Kesatria bernama Morstan itu berdehem dan menjawab, "Aku akan ke Laut Terra untuk mendapat petunjuk dari kawah pertama. Terserah kau mau ke mana. Yang jelas kita harus berpencar."

Yusveelis berdiri dari kursinya dan menutup mata hijaunya. "Baiklah. Sampai jumpa, Kesatria Terkuat. Semoga kita berhasil. Walaupun aku tidak yakin mereka yang membuka portal semacam itu." Wanita itu melangkah pergi sambil membawa tas punggung berisi dua bilah pedang dwi netra.

Ia menatap ke langit sejenak setelah bayang pohon tak lagi meneduhinya. "Perasaanku saja atau memang dunia tambah panas."

Dia mengucapkan beberapa baris kalimat sampai tubuhnya berpendar dan dalam sekejap ia menjadi kelelawar untuk terbang bebas.
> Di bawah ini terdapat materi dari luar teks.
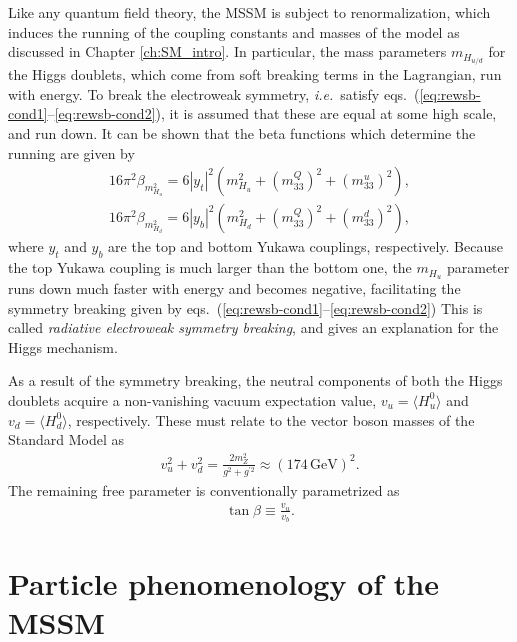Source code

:\documentclass[twoside,english]{uiofysmaster}
\begin{document}
Like any quantum field theory, the MSSM is subject to renormalization, which induces the running of the coupling constants and masses of the model as discussed in Chapter \ref{ch:SM_intro}. In particular, the mass parameters $m_{H_{u/d}}$ for the Higgs doublets, which come from soft breaking terms in the Lagrangian, run with energy. To break the electroweak symmetry, {\it i.e.}\ satisfy eqs.\ (\ref{eq:rewsb-cond1}--\ref{eq:rewsb-cond2}), it is assumed that these are equal at some high scale, and run down. It can be shown that the beta functions which determine the running are given by
\begin{align}
	16\pi^2 \beta_{m_{H_u}^2} = 6|y_t|^2\left( m_{H_u}^2 + ( m_{33}^Q)^2 + (m_{33}^u)^2 \right),\\
	16\pi^2 \beta_{m_{H_d}^2} = 6|y_b|^2\left( m_{H_d}^2 + ( m_{33}^Q)^2 + (m_{33}^d)^2 \right),
\end{align}
where $y_t$ and $y_b$ are the top and bottom Yukawa couplings, respectively. Because the top Yukawa coupling is much larger than the bottom one, the $m_{H_u}$ parameter runs down much faster with energy and becomes negative, facilitating the symmetry breaking given by eqs.\ (\ref{eq:rewsb-cond1}--\ref{eq:rewsb-cond2}) This is called {\it radiative electroweak symmetry breaking}, and gives an explanation for the Higgs mechanism.

As a result of the symmetry breaking, the neutral components of both the Higgs doublets acquire a non-vanishing vacuum expectation value, $v_u = \langle H_u^0 \rangle$ and $v_d = \langle H_d^0 \rangle$, respectively. These must relate to the vector boson masses of the Standard Model as
\begin{align}
	v_u^2 + v_d^2 = \frac{2m_Z^2}{g^2 + g^{'2}} \approx (174 \,\mathrm{GeV})^2.
\end{align}
The remaining free parameter is conventionally parametrized as
\begin{align}
	\tan \beta \equiv \frac{v_u}{v_b}.
\end{align}

\section{Particle phenomenology of the MSSM}
\end{document}
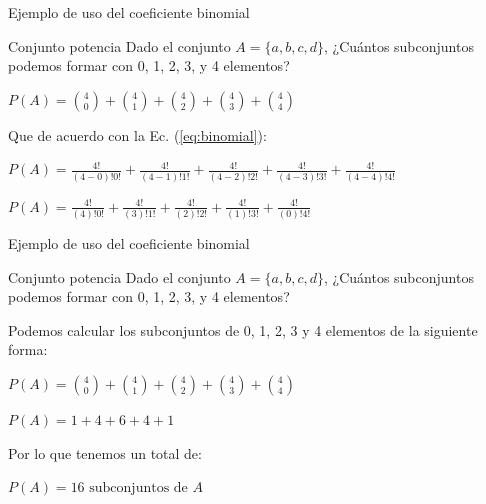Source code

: \documentclass{beamer}
\begin{document}
\begin{frame}{Ejemplo de uso del coeficiente binomial}
  \begin{exampleblock}{Conjunto potencia}
Dado el conjunto $A =\{a,b,c,d\}$, ¿Cu\'antos subconjuntos podemos formar con
0, 1, 2, 3, y 4 elementos?
  \end{exampleblock}
  \begin{exampleblock}{}
    \centering
    $ P(A) = \binom{4}{0} + \binom{4}{1} + \binom{4}{2} + \binom{4}{3} + \binom{4}{4} $
  \end{exampleblock}
  Que de acuerdo con la Ec. (\ref{eq:binomial}):

  \begin{exampleblock}{}
    \centering
  $ P(A) = \frac{4!}{(4-0)!0!} + \frac{4!}{(4-1)!1!} + \frac{4!}{(4-2)!2!} + \frac{4!}{(4-3)!3!} + \frac{4!}{(4-4)!4!} $
  \end{exampleblock}
  \begin{exampleblock}{}
    \centering
  $ P(A) = \frac{4!}{(4)!0!} + \frac{4!}{(3)!1!} + \frac{4!}{(2)!2!} + \frac{4!}{(1)!3!} + \frac{4!}{(0)!4!} $
  \end{exampleblock}

\end{frame}

\begin{frame}{Ejemplo de uso del coeficiente binomial}

  \begin{exampleblock}{Conjunto potencia}
    Dado el conjunto $A =\{a,b,c,d\}$, ¿Cu\'antos subconjuntos podemos formar con 0,
    1, 2, 3, y 4 elementos?
  \end{exampleblock}
  
  Podemos calcular los subconjuntos de 0, 1, 2, 3 y 4 elementos de la siguiente
  forma:

  \begin{exampleblock}{}
    \centering
    $ P(A) = \binom{4}{0} + \binom{4}{1} + \binom{4}{2} + \binom{4}{3} + \binom{4}{4} $
  \end{exampleblock}
  \begin{exampleblock}{}
    \centering
    $ P(A) = 1 + 4 + 6 + 4 + 1 $
  \end{exampleblock}
  Por lo que tenemos un total de:
  \begin{exampleblock}{}
    \centering
    $ P(A) = 16 \text{ subconjuntos de } A$
  \end{exampleblock}

\end{frame}
\end{document}
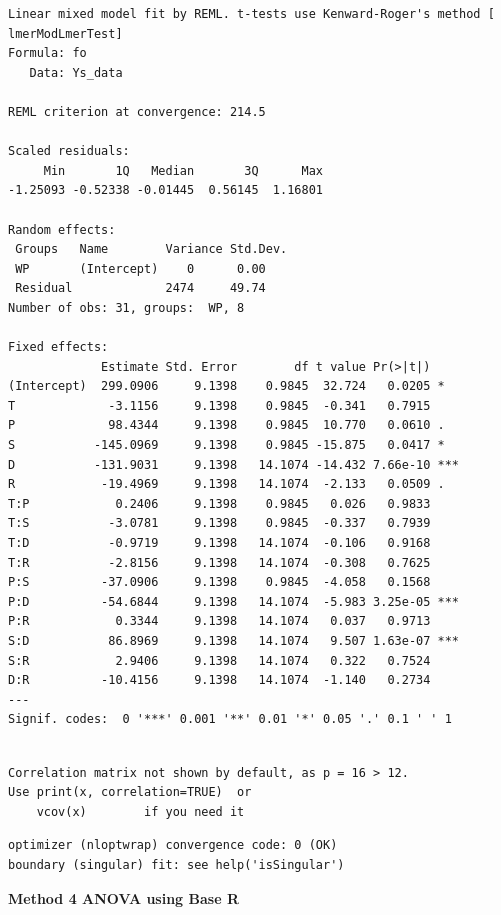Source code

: \documentclass[
  letterpaper,
  DIV=11,
  numbers=noendperiod]{scrartcl}
\begin{document}
\begin{verbatim}
Linear mixed model fit by REML. t-tests use Kenward-Roger's method [
lmerModLmerTest]
Formula: fo
   Data: Ys_data

REML criterion at convergence: 214.5

Scaled residuals: 
     Min       1Q   Median       3Q      Max 
-1.25093 -0.52338 -0.01445  0.56145  1.16801 

Random effects:
 Groups   Name        Variance Std.Dev.
 WP       (Intercept)    0      0.00   
 Residual             2474     49.74   
Number of obs: 31, groups:  WP, 8

Fixed effects:
             Estimate Std. Error        df t value Pr(>|t|)    
(Intercept)  299.0906     9.1398    0.9845  32.724   0.0205 *  
T             -3.1156     9.1398    0.9845  -0.341   0.7915    
P             98.4344     9.1398    0.9845  10.770   0.0610 .  
S           -145.0969     9.1398    0.9845 -15.875   0.0417 *  
D           -131.9031     9.1398   14.1074 -14.432 7.66e-10 ***
R            -19.4969     9.1398   14.1074  -2.133   0.0509 .  
T:P            0.2406     9.1398    0.9845   0.026   0.9833    
T:S           -3.0781     9.1398    0.9845  -0.337   0.7939    
T:D           -0.9719     9.1398   14.1074  -0.106   0.9168    
T:R           -2.8156     9.1398   14.1074  -0.308   0.7625    
P:S          -37.0906     9.1398    0.9845  -4.058   0.1568    
P:D          -54.6844     9.1398   14.1074  -5.983 3.25e-05 ***
P:R            0.3344     9.1398   14.1074   0.037   0.9713    
S:D           86.8969     9.1398   14.1074   9.507 1.63e-07 ***
S:R            2.9406     9.1398   14.1074   0.322   0.7524    
D:R          -10.4156     9.1398   14.1074  -1.140   0.2734    
---
Signif. codes:  0 '***' 0.001 '**' 0.01 '*' 0.05 '.' 0.1 ' ' 1
\end{verbatim}

\begin{verbatim}

Correlation matrix not shown by default, as p = 16 > 12.
Use print(x, correlation=TRUE)  or
    vcov(x)        if you need it
\end{verbatim}

\begin{verbatim}
optimizer (nloptwrap) convergence code: 0 (OK)
boundary (singular) fit: see help('isSingular')
\end{verbatim}

\textbf{Method 4 ANOVA using Base R}
\end{document}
Tubuhnya lelah berkelana, mengelilingi planet ini untuk mengunjungi satu persatu kawah yang muncul sedangkan setiap ia mendekat dan mencari tahu, monster mitologi yang ganas menyerangnya sampai suatu ketika dia merasa bosan karena monster itu seolah tiada habisnya. Hingga tersisa dua tempat yang belum mereka kunjungi, yaitu Laut Terra dan Hutan Gazelle.

Rekannya memilih untuk pergi ke Laut Terra jadi Yusveelis harus menuju ke Hutan Gazelle. Siapa tahu Jexe dan Jddan ada di sana karena sampai saat ini para ignis belum juga melihat batang hidung mereka di markas mereka.
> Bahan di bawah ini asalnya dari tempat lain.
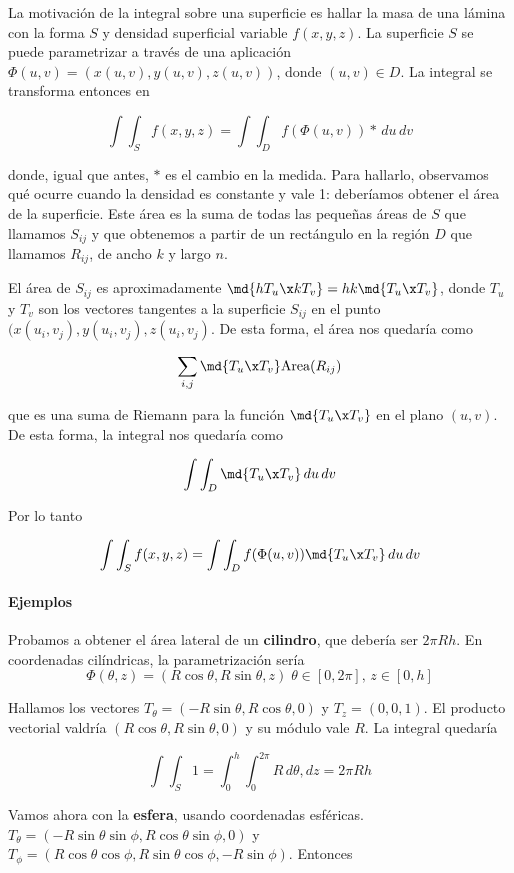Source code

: \documentclass[12pt,a4paper,titlepage]{apuntes}
\begin{document}
La motivación de la integral sobre una superficie es hallar la masa de una lámina con la forma $S$ y densidad superficial variable $f(x,y,z)$. La superficie $S$ se puede parametrizar a través de una aplicación $\Phi(u,v) = (x(u,v), y(u,v), z(u,v))$, donde $(u,v) \in D$. La integral se transforma entonces en

\[ \int\int_Sf(x,y,z) = \int\int_D f(\Phi(u,v))\ast \,du\,dv \]

donde, igual que antes, $\ast$ es el cambio en la medida. Para hallarlo, observamos qué ocurre cuando la densidad es constante y vale 1: deberíamos obtener el área de la superficie. Este área es la suma de todas las pequeñas áreas de $S$ que llamamos $S_{ij}$ y que obtenemos a partir de un rectángulo en la región $D$ que llamamos $R_{ij}$, de ancho $k$ y largo $n$.

El área de $S_{ij}$ es aproximadamente $\md{hT_u\x k T_v} = hk\md{T_u\x T_v}$, donde $T_u$ y $T_v$ son los vectores tangentes a la superficie $S_{ij}$ en el punto $(x(u_i, v_j), y(u_i, v_j), z(u_i, v_j)$. De esta forma, el área nos quedaría como

\[ \sum_{i,j}\md{T_u\x T_v} \text{Area}(R_{ij}) \]

que es una suma de Riemann para la función $\md{T_u\x T_v}$ en el plano $(u,v)$. De esta forma, la integral nos quedaría como 

\[ \int\int_D \md{T_u\x T_v}\,du\,dv \]

Por lo tanto

\[ \int\int_Sf(x,y,z) = \int\int_D f(\Phi(u,v))\md{T_u\x T_v} \,du\,dv \]

\paragraph{Ejemplos}

Probamos a obtener el área lateral de un \textbf{cilindro}, que debería ser $2\pi Rh$. En coordenadas cilíndricas, la parametrización sería \[\Phi(\theta, z) =(R\cos\theta, R\sin\theta, z)\;\theta\in [0,2\pi],\,z\in [0, h]\]

Hallamos los vectores $T_\theta =(-R\sin\theta, R\cos\theta, 0)$ y $T_z=(0,0,1)$. El producto vectorial valdría $(R\cos\theta, R\sin\theta,0)$ y su módulo vale $R$. La integral quedaría

\[ \int\int_S 1 = \int_0^h\int_0^{2\pi}R\,d\theta, dz = 2\pi Rh \]

Vamos ahora con la \textbf{esfera}, usando coordenadas esféricas. $T_\theta = (-R\sin\theta\sin\phi, R\cos\theta\sin\phi,0)$ y $T_\phi = ( R\cos\theta\cos\phi, R\sin\theta\cos\phi, -R\sin\phi)$. Entonces
\end{document}

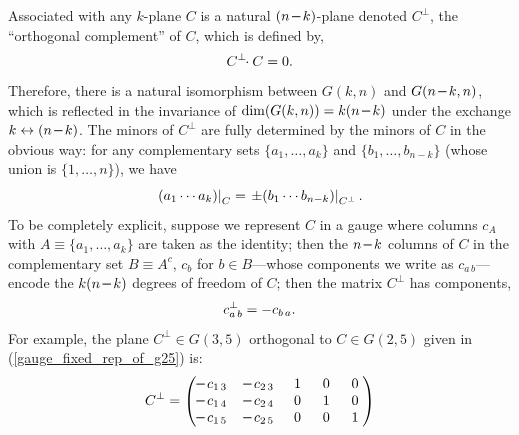 \documentclass[12pt,hyperref,compress]{JHEP3}
\newcommand{\eq}[1]{\begin{equation}#1\end{equation}}
\newcommand{\mi}{{\rm\rule[2.4pt]{6pt}{0.65pt}}}
\begin{document}
Associated with any $k$-plane $C$ is a natural $(n\,\mi\,k)$-plane denoted $C^\perp$, the ``orthogonal complement'' of $C$, which is defined by,
\vspace{-.2cm}\eq{C^{\perp}\!\!\cdot C=0.\vspace{-.2cm}}
Therefore, there is a natural isomorphism between $G(k,n)$ and $G(n\,\mi\,k,n)$, which is reflected in the invariance of $\dim(G(k,n))=k(n\,\mi\,k)$ under the exchange $k\leftrightarrow(n\,\mi\,k)$. The minors of $C^{\perp}$ are fully determined by the minors of $C$ in the obvious way: for any complementary sets $\{a_1,\ldots,a_k\}$ and $\{b_1,\ldots,b_{n-k}\}$ (whose union is $\{1,\ldots,n\}$), we have
\vspace{-.2cm}\eq{\left.(a_1 \cdots a_k)\right|_{C}=\left.\pm(b_1\cdots b_{n-k})\right|_{C^{\perp}}.\vspace{-.1cm}}
To be completely explicit, suppose we represent $C$ in a gauge where columns $c_A$ with $A\equiv\{a_1,\ldots,a_k\}$ are taken as the identity; then the $n\,\mi\,k$ columns of $C$ in the complementary set $B\equiv A^c$, $c_{b}$ for $b\!\in\! B$---whose components we write as $c_{a\,b}$---encode the $k(n\,\mi\,k)$ degrees of freedom of $C$; then the matrix $C^{\perp}$ has components,
\vspace{-.2cm}\eq{c^{\perp}_{a\,b}=-c_{b\,a}.\vspace{-.2cm}}
For example, the plane $C^\perp\!\in\! G(3,5)$ orthogonal to $C\!\in\! G(2,5)$ given in (\ref{gauge_fixed_rep_of_g25}) is:
\vspace{-.2cm}\eq{
C^\perp= \left(\begin{array}{@{}ccccc@{}}\mi\,c_{1\,3}\,& \mi\,c_{2\,3}\,&\;1\;&\;0\;&\;0\;\\\mi\,c_{1\,4}\,& \mi\,c_{2\,4}\,& 0 & 1 & 0 \\ \mi\,c_{1\,5}\,& \mi\,c_{2\,5}\,&
0 & 0 & 1 \end{array} \right)
\vspace{-.2cm}}
\end{document}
Baru kali ini Yusveelis merasakan beban yang begitu berat di pundaknya.

Beberapa lama kemudian, Yusveelis telah tiba di Hutan Gazelle, hutan yang entah mengapa begitu gelap. Mungkin karena sulur-sulur yang merambat dari pohon satu ke pohon lainnya hingga tidak membiarkan sinar matahari menyentuh tanah hutan tersebut.
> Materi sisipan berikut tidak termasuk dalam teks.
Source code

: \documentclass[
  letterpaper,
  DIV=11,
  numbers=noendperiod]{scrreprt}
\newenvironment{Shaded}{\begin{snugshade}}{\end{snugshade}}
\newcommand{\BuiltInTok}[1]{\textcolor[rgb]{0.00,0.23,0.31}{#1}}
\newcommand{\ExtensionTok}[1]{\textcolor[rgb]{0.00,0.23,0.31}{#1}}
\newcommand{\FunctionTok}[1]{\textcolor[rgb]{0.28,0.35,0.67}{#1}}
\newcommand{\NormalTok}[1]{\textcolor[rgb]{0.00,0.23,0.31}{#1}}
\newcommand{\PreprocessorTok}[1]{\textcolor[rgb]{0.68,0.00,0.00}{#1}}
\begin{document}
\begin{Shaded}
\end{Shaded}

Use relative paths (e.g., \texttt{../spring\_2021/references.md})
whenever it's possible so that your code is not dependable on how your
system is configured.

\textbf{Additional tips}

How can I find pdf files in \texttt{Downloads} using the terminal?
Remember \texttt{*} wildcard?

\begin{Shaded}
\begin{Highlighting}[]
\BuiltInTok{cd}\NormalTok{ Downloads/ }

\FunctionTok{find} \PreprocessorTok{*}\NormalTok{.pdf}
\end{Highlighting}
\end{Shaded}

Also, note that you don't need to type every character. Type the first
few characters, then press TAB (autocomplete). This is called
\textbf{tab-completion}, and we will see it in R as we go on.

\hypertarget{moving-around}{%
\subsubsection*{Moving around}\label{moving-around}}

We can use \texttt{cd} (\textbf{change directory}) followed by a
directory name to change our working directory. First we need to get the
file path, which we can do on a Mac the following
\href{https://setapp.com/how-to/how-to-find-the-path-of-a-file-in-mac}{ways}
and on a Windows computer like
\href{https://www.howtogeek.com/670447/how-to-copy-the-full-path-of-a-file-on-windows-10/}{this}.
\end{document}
Yusveelis mengubah kembali raganya menjadi sesosok wanita muda dengan rambut keunguan. Ia menghela napas sambil menatap kegelapan di sekitarnya.

"Aku bahkan bisa merasakan kekuatan yang amat gelap di balik batang pohon ini, bahkan rasanya sangat sulit untuk berdiri bagi orang biasa," gumamnya sambil terus berjalan.

Namun Yusveelis menghentikan langkahnya ketika telinga kelelawarnya mendengar suara gemerisik yang tak biasa ada di hutan. Ia membalik tubuhnya dan mengamati sesuatu di balik batang pohon.

"Jangan bilang monster lagi."

Sesosok basilisk menyerangnya dari tempat tersebut. Yusveelis yang sudah menduga akan hal ini langsung mengerahkan mantra untuk membunuh monster itu. Namun urung ia melakukannya, sebuah anak panah melesat dan membunuh makhluk tersebut.

Merasa tersentak, Yusveelis langsung menoleh ke arah datangnya anak panah tersebut. Apa yang ia cari malah menghampirinya. Wanita itu tersenyum sinis dan melemparkan jarum-jarum darah miliknya ke dua orang di hadapannya.

"Tunggu! Apa yang kau lakukan?" pekik Jexe sambil membuat sebuah pelindung tak kasat mata.

"Memburu kalian. Apa lagi?" jawab Yusveelis sambil terus menyerang tanpa henti.

Melihat buruannya melarikan diri, Yusveelis terus mengejar dengan berbagai senjata yang ia buat dari darahnya.

"Mereka tak boleh kabur atau pun terbunuh," gumam Yusveelis.

Dengan mata hijaunya, wanita itu dapat melihat tas punggung di dua pelintas semesta yang ia kejar. Tanpa ia sangka, Jexe dan Jddan mengeluarkan bom asap untuk mengelabuhi penyihir terkuat ini dan kabur entah ke mana. Yang jelas, setelah menembus kabut asap, Yusveelis bisa melihat danau di tengah Hutan Gazelle.

"Aku tidak akan membunuh kalian," teriak Yusveelis. "Aku hanya akan membuat kalian bicara tentang bagaimana cara agar portal maut di planet ini tertutup." Suara wanita itu bergema.

"Bagaimana jika kami tidak tahu cara menutupnya?"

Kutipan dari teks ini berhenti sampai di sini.